[HOW TO COMPLETE THIS TASK] Collect all lines from the records below that include the word "pedig".

[RECORDS FOR THIS EXERCISE]
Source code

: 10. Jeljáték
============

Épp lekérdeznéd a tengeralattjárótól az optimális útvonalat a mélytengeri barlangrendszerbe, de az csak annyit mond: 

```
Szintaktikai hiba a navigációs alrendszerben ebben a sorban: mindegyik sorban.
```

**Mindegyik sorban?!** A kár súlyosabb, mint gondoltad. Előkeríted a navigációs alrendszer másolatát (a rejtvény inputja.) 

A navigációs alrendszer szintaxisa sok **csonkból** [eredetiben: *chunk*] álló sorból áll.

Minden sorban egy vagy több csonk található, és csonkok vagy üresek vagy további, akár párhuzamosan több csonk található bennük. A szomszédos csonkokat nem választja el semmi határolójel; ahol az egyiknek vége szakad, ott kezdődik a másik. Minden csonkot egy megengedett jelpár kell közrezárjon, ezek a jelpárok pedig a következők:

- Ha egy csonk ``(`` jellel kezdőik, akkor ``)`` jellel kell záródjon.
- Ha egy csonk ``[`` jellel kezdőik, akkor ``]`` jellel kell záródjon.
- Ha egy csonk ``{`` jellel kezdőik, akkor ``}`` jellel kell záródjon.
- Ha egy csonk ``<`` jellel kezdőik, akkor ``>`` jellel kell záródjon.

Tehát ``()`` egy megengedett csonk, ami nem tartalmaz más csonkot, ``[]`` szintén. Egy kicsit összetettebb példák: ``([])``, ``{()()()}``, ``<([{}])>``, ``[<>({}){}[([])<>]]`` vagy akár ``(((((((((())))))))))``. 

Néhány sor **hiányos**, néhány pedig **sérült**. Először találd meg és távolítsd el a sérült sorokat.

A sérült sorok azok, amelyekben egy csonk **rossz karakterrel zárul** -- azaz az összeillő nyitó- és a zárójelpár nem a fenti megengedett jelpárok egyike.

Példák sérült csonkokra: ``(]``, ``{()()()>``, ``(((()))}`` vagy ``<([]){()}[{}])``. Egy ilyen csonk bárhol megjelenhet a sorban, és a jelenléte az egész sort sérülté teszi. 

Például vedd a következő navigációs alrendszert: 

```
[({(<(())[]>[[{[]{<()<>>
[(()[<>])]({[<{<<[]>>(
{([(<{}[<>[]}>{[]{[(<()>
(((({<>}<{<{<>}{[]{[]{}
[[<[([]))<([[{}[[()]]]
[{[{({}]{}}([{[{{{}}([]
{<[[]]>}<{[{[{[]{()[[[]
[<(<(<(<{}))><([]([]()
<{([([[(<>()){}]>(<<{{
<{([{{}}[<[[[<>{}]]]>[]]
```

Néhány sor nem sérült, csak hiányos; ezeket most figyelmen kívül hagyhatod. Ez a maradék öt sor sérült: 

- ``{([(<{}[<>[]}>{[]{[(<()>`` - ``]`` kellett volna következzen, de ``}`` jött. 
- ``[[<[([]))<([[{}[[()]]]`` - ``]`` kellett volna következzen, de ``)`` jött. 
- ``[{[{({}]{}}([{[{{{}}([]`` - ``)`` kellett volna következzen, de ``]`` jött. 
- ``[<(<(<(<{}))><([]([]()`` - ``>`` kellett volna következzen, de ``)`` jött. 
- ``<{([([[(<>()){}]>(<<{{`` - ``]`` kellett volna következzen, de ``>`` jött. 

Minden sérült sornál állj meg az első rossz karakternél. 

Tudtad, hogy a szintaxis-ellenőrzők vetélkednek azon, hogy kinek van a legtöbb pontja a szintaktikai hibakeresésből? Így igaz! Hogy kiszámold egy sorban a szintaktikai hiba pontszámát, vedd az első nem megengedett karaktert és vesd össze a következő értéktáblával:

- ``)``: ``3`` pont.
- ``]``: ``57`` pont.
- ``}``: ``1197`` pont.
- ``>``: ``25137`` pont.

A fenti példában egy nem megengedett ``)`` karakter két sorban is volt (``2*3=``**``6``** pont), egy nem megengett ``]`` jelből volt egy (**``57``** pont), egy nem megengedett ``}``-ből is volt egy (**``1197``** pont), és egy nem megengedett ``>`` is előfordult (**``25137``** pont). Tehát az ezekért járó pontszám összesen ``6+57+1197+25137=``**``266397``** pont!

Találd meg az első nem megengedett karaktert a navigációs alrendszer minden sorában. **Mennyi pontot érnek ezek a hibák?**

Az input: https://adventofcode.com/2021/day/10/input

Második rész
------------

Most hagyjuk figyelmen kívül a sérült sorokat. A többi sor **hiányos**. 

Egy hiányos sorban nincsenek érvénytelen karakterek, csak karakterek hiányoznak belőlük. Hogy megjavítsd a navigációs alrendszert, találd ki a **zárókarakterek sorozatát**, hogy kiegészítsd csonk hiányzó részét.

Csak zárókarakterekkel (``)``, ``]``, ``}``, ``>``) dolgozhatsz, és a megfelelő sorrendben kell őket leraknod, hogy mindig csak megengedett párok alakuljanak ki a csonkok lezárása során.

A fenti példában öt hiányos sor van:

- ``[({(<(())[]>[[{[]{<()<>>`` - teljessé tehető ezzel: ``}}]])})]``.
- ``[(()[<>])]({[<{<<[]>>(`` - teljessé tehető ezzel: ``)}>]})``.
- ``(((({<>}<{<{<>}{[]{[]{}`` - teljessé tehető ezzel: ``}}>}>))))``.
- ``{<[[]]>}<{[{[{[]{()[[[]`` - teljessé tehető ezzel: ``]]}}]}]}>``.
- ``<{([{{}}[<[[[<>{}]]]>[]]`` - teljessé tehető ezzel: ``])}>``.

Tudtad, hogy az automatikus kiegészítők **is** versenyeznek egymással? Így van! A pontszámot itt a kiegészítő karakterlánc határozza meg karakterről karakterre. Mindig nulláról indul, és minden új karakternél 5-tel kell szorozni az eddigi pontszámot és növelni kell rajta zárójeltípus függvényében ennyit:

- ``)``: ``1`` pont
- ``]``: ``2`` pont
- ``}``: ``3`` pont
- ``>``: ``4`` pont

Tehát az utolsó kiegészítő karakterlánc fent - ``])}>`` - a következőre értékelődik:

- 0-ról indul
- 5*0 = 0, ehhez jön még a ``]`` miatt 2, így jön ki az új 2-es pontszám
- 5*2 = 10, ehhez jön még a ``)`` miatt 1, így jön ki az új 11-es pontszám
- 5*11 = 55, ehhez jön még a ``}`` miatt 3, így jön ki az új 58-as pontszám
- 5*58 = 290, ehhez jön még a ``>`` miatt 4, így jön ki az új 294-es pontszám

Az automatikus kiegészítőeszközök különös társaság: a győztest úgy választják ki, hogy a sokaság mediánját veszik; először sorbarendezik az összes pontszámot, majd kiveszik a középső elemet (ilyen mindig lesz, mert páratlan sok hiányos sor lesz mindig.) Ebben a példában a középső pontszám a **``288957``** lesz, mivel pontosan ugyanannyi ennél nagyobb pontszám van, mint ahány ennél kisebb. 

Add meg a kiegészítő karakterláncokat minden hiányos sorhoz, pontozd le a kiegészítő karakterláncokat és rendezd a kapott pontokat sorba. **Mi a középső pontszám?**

==

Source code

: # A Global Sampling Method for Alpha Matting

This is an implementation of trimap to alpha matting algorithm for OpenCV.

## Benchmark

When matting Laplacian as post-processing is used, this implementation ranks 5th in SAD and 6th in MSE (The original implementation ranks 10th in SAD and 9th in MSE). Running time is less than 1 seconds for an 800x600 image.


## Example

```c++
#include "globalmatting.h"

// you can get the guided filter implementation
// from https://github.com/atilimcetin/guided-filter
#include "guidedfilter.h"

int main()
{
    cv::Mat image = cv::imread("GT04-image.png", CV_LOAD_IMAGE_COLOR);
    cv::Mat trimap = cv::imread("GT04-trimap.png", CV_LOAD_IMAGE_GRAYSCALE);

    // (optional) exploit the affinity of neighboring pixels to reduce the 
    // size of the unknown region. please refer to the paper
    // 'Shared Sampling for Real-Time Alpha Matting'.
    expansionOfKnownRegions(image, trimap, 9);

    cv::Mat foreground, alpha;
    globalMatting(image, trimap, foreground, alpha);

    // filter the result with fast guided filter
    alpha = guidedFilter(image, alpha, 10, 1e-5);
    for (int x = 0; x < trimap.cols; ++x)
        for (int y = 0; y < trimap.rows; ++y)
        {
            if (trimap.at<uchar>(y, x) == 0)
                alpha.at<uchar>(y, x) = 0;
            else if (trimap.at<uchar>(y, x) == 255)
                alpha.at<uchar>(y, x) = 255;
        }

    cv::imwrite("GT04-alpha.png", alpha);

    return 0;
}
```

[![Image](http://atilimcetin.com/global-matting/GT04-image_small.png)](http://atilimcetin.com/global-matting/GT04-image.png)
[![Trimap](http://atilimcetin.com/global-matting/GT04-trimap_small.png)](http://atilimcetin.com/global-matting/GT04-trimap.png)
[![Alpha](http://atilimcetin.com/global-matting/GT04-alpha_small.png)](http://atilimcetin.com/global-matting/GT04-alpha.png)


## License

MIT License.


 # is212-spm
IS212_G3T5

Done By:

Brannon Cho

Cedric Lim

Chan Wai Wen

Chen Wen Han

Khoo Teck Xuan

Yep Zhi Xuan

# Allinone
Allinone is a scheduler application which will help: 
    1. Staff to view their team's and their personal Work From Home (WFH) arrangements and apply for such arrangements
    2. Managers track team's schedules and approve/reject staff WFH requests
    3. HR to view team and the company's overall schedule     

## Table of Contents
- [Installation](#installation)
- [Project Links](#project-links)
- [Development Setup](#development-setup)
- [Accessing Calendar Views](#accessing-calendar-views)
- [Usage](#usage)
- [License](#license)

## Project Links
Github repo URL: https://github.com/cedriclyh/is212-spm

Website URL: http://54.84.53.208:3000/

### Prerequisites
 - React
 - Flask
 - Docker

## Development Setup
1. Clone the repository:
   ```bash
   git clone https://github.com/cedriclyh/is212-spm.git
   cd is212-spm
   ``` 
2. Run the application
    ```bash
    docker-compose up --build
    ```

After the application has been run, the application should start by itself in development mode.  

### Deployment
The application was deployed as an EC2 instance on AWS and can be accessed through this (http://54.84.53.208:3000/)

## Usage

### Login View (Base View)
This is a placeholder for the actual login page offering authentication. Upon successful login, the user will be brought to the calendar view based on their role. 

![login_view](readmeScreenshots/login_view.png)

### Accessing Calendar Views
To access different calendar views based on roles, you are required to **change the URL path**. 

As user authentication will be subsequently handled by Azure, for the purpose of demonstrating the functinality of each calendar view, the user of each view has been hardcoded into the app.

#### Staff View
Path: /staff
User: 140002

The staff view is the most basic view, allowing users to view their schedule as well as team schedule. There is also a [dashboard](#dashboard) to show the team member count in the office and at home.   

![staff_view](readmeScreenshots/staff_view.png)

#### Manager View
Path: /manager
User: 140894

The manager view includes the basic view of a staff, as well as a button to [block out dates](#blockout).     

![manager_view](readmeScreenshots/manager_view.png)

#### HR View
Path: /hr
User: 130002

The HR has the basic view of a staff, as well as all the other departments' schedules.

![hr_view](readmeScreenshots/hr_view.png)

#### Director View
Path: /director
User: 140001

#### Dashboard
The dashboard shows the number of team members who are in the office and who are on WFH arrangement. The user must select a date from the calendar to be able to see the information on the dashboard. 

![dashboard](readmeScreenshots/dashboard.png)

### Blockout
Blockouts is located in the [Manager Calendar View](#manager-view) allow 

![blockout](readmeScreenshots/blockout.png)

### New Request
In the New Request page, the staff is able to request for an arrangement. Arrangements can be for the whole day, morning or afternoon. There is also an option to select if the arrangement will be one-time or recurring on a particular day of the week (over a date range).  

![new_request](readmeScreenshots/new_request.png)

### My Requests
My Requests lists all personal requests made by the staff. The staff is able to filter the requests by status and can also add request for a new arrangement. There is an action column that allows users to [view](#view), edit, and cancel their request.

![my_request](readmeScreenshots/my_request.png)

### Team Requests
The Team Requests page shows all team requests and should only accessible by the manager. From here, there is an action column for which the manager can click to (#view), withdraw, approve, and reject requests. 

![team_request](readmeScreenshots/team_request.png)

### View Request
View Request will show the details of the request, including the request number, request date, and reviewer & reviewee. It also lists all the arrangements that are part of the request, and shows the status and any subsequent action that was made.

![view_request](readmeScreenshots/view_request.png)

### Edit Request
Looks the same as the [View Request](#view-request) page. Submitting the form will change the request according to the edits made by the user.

---

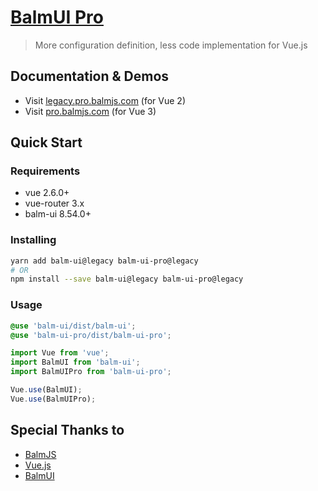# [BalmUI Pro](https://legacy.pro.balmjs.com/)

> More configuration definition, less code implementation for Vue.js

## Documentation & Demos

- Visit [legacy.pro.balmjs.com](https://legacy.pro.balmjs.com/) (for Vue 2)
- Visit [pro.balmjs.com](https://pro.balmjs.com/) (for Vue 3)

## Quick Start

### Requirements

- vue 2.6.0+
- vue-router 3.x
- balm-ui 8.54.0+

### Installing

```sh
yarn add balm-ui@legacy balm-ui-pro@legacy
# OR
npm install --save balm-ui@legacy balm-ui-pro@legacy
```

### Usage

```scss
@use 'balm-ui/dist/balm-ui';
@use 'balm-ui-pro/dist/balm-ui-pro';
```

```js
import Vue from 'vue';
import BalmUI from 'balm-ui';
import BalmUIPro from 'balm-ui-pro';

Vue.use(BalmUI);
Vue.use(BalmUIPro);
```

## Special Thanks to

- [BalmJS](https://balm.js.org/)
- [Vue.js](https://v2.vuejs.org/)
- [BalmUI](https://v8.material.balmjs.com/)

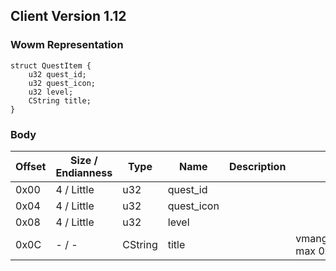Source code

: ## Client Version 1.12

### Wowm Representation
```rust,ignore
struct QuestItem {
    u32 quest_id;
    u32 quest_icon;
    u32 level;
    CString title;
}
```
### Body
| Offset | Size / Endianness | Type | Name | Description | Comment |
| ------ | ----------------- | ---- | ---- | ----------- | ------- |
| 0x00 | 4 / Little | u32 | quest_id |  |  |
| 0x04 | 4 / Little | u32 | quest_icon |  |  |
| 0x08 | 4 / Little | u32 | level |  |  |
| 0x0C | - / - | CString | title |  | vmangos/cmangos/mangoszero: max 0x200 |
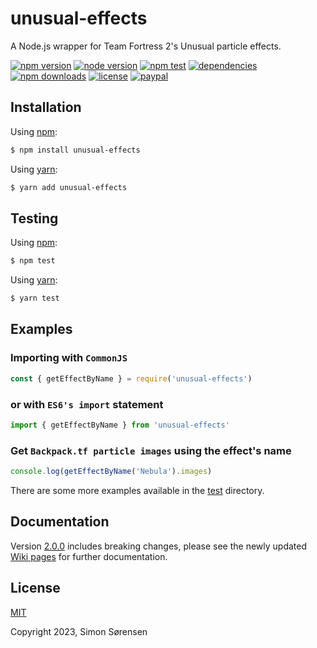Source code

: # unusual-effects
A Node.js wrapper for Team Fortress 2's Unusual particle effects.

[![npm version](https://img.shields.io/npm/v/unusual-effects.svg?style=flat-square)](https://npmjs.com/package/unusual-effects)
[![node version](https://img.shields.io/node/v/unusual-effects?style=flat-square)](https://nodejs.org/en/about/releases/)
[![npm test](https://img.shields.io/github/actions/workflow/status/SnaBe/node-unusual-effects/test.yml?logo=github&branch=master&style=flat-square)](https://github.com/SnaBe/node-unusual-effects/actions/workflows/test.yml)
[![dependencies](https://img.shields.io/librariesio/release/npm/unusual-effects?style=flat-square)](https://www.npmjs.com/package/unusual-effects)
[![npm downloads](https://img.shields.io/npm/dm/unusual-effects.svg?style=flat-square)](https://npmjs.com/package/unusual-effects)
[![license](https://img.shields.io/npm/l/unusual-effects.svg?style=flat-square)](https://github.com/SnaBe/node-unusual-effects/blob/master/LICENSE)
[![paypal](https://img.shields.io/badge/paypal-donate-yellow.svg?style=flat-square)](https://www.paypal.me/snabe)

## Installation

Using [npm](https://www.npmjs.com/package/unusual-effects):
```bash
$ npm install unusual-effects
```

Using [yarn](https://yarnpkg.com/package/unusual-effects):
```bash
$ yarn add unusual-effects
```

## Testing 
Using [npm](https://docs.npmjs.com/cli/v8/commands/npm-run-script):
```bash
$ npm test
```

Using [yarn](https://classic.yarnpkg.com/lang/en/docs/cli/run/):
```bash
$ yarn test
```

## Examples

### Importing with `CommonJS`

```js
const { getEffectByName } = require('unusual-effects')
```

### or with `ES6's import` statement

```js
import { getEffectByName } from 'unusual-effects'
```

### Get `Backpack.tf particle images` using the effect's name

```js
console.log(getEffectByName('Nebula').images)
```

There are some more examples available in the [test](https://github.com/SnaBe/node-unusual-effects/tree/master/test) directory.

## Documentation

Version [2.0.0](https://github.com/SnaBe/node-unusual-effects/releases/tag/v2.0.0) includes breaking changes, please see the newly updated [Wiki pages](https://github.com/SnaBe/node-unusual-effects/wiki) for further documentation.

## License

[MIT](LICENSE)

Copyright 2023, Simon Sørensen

[WRITTEN SOLUTION]
Minden sorban egy vagy több csonk található, és csonkok vagy üresek vagy további, akár párhuzamosan több csonk található bennük. A szomszédos csonkokat nem választja el semmi határolójel; ahol az egyiknek vége szakad, ott kezdődik a másik. Minden csonkot egy megengedett jelpár kell közrezárjon, ezek a jelpárok pedig a következők:
Néhány sor **hiányos**, néhány pedig **sérült**. Először találd meg és távolítsd el a sérült sorokat.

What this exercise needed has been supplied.